Свершилось. Пришли немцы! — страница 68 из 73

[311]. Здесь я впервые увидел немецкий журнал «Унтерменш», привезенный лейтенантом Машковым.

– Вот, – говорит он дрожащим от негодования голосом, – вот посмотрите, что они делают, как изображают русского человека, какую ненависть в своем народе стремятся поднять против нас. Все погубят: и себя, и нас. Что у них вообще происходит? Правая рука не знает, что делает левая. Зимой приезжал к нам сюда генерал Бернгард, командующий тыловой областью[312]. С речью к нам обратился: вы, говорит, наши союзники, мы вместе должны идти против большевизма – и вашего, и нашего врага. А приезжаю в Берлин – мне «Унтерменш» в Дабендорфе показывают.

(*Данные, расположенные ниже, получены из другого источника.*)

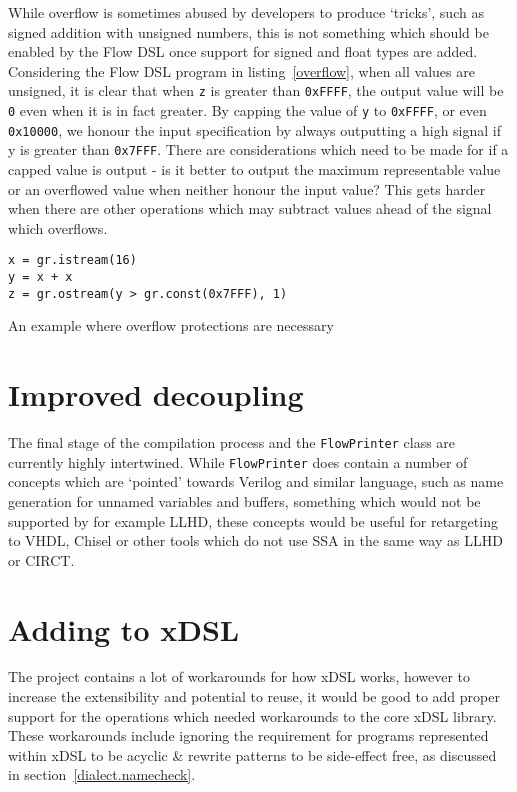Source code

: While overflow is sometimes abused by developers to produce `tricks', such as signed addition with unsigned numbers, this is not something which should be enabled by the Flow DSL once support for signed and float types are added. Considering the Flow DSL program in listing \ref{overflow}, when all values are unsigned, it is clear that when \lstinline|z| is greater than \lstinline|0xFFFF|, the output value will be \lstinline|0| even when it is in fact greater. By capping the value of \lstinline|y| to \lstinline|0xFFFF|, or even \lstinline|0x10000|, we honour the input specification by always outputting a high signal if y is greater than \lstinline|0x7FFF|. There are considerations which need to be made for if a capped value is output \hyphen{} is it better to output the maximum representable value or an overflowed value when neither honour the input value? This gets harder when there are other operations which may subtract values ahead of the signal which overflows.

\makeatletter
{}
\def\dontdofcolorbox{\renewcommand\fcolorbox[4][]{##4}}
\makeatother
\begin{listing}[H]
  \begin{verbatim}
x = gr.istream(16)
y = x + x
z = gr.ostream(y > gr.const(0x7FFF), 1)
  \end{verbatim}
  \cprotect\caption{An example where overflow protections are necessary}\label{overflow}
\end{listing}


\section{Improved decoupling}
The final stage of the compilation process and the \lstinline|FlowPrinter| class are currently highly intertwined. While \lstinline|FlowPrinter| does contain a number of concepts which are `pointed' towards Verilog and similar language, such as name generation for unnamed variables and buffers, something which would not be supported by for example LLHD, these concepts would be useful for retargeting to VHDL, Chisel or other tools which do not use SSA in the same way as LLHD or CIRCT.

\section{Adding to xDSL}
The project contains a lot of workarounds for how xDSL works, however to increase the extensibility and potential to reuse, it would be good to add proper support for the operations which needed workarounds to the core xDSL library. These workarounds include ignoring the requirement for programs represented within xDSL to be acyclic \& rewrite patterns to be side-effect free, as discussed in section \ref{dialect.namecheck}.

А хорошо там, в школе пропагандистов, – говорит лейтенант. – Вот где немцев кроют! Не стесняются. Там есть преподаватель Зайцев[313]. Вот кроет! Да так только и можно, иначе ничего не добьемся. По морде прямо надо! А то ведь погубят, если уже не погубили.

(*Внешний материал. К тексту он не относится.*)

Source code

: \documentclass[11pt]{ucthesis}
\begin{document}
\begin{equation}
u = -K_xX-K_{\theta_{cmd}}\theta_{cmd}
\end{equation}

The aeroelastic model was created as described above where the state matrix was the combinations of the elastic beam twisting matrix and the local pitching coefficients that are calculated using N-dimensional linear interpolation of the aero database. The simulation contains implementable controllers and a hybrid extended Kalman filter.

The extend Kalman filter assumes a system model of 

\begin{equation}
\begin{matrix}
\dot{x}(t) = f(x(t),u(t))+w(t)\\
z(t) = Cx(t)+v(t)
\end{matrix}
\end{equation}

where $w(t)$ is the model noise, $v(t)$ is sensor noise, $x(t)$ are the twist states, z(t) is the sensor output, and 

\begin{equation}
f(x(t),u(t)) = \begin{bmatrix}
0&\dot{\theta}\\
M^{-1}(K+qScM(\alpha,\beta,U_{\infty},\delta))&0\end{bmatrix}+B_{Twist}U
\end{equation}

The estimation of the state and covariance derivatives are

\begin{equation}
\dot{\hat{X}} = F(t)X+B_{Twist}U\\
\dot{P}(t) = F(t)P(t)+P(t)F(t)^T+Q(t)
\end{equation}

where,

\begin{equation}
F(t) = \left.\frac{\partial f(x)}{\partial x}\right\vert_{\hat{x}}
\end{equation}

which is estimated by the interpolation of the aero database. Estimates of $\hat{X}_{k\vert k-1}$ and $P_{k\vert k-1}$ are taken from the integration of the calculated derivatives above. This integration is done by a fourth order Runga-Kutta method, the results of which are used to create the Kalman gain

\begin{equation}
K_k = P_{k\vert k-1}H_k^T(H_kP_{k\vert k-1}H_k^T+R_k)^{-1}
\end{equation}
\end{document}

Лейтенант рассказал, что в Дабендорф съезжаются офицеры со всего фронта, что некоторые приезжают туда с пробольшевистскими настроениями, другие, наоборот, с пронемецкими, а уезжают все горячими русскими патриотами, убежденными антибольшевиками.

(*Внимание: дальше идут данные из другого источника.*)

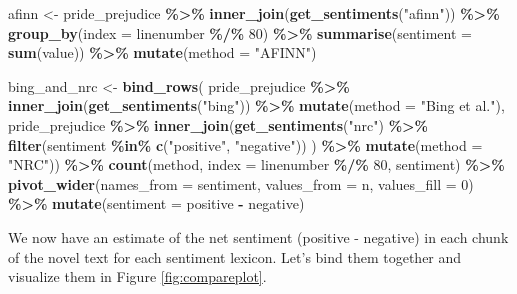 \documentclass[
]{book}
\newenvironment{Shaded}{\begin{snugshade}}{\end{snugshade}}
\newcommand{\AttributeTok}[1]{\textcolor[rgb]{0.13,0.29,0.53}{#1}}
\newcommand{\DecValTok}[1]{\textcolor[rgb]{0.00,0.00,0.81}{#1}}
\newcommand{\FunctionTok}[1]{\textcolor[rgb]{0.13,0.29,0.53}{\textbf{#1}}}
\newcommand{\NormalTok}[1]{#1}
\newcommand{\OtherTok}[1]{\textcolor[rgb]{0.56,0.35,0.01}{#1}}
\newcommand{\SpecialCharTok}[1]{\textcolor[rgb]{0.81,0.36,0.00}{\textbf{#1}}}
\newcommand{\StringTok}[1]{\textcolor[rgb]{0.31,0.60,0.02}{#1}}
\begin{document}
\begin{Shaded}
\begin{Highlighting}[]
\NormalTok{afinn }\OtherTok{\textless{}{-}}\NormalTok{ pride\_prejudice }\SpecialCharTok{\%\textgreater{}\%} 
  \FunctionTok{inner\_join}\NormalTok{(}\FunctionTok{get\_sentiments}\NormalTok{(}\StringTok{"afinn"}\NormalTok{)) }\SpecialCharTok{\%\textgreater{}\%} 
  \FunctionTok{group\_by}\NormalTok{(}\AttributeTok{index =}\NormalTok{ linenumber }\SpecialCharTok{\%/\%} \DecValTok{80}\NormalTok{) }\SpecialCharTok{\%\textgreater{}\%} 
  \FunctionTok{summarise}\NormalTok{(}\AttributeTok{sentiment =} \FunctionTok{sum}\NormalTok{(value)) }\SpecialCharTok{\%\textgreater{}\%} 
  \FunctionTok{mutate}\NormalTok{(}\AttributeTok{method =} \StringTok{"AFINN"}\NormalTok{)}

\NormalTok{bing\_and\_nrc }\OtherTok{\textless{}{-}} \FunctionTok{bind\_rows}\NormalTok{(}
\NormalTok{  pride\_prejudice }\SpecialCharTok{\%\textgreater{}\%} 
    \FunctionTok{inner\_join}\NormalTok{(}\FunctionTok{get\_sentiments}\NormalTok{(}\StringTok{"bing"}\NormalTok{)) }\SpecialCharTok{\%\textgreater{}\%}
    \FunctionTok{mutate}\NormalTok{(}\AttributeTok{method =} \StringTok{"Bing et al."}\NormalTok{),}
\NormalTok{  pride\_prejudice }\SpecialCharTok{\%\textgreater{}\%} 
    \FunctionTok{inner\_join}\NormalTok{(}\FunctionTok{get\_sentiments}\NormalTok{(}\StringTok{"nrc"}\NormalTok{) }\SpecialCharTok{\%\textgreater{}\%} 
                 \FunctionTok{filter}\NormalTok{(sentiment }\SpecialCharTok{\%in\%} \FunctionTok{c}\NormalTok{(}\StringTok{"positive"}\NormalTok{, }
                                         \StringTok{"negative"}\NormalTok{))}
\NormalTok{    ) }\SpecialCharTok{\%\textgreater{}\%}
    \FunctionTok{mutate}\NormalTok{(}\AttributeTok{method =} \StringTok{"NRC"}\NormalTok{)) }\SpecialCharTok{\%\textgreater{}\%}
  \FunctionTok{count}\NormalTok{(method, }\AttributeTok{index =}\NormalTok{ linenumber }\SpecialCharTok{\%/\%} \DecValTok{80}\NormalTok{, sentiment) }\SpecialCharTok{\%\textgreater{}\%}
  \FunctionTok{pivot\_wider}\NormalTok{(}\AttributeTok{names\_from =}\NormalTok{ sentiment,}
              \AttributeTok{values\_from =}\NormalTok{ n,}
              \AttributeTok{values\_fill =} \DecValTok{0}\NormalTok{) }\SpecialCharTok{\%\textgreater{}\%} 
  \FunctionTok{mutate}\NormalTok{(}\AttributeTok{sentiment =}\NormalTok{ positive }\SpecialCharTok{{-}}\NormalTok{ negative)}
\end{Highlighting}
\end{Shaded}

We now have an estimate of the net sentiment (positive - negative) in each chunk of the novel text for each sentiment lexicon. Let's bind them together and visualize them in Figure \ref{fig:compareplot}.
\end{document}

– Такая там атмосфера. Захватывает человека. Я теперь больше надеюсь на нашу победу, именно на нашу, русскую, а не немецкую. Вот когда Андрей Андреевич добьется возможности армию свою формировать – тогда пойдет дело! – заканчивает лейтенант.

Проговорили всю ночь. Только под самое утро я прилег на приготовленную мне постель из сена, покрытого серым солдатским одеялом. В 9 часов мы двинулись с Сергеем Митрофановичем в дальнейший путь, до следующего села-крепости, через лес, где, как пел наш третий спутник: «До смерти четыре шага».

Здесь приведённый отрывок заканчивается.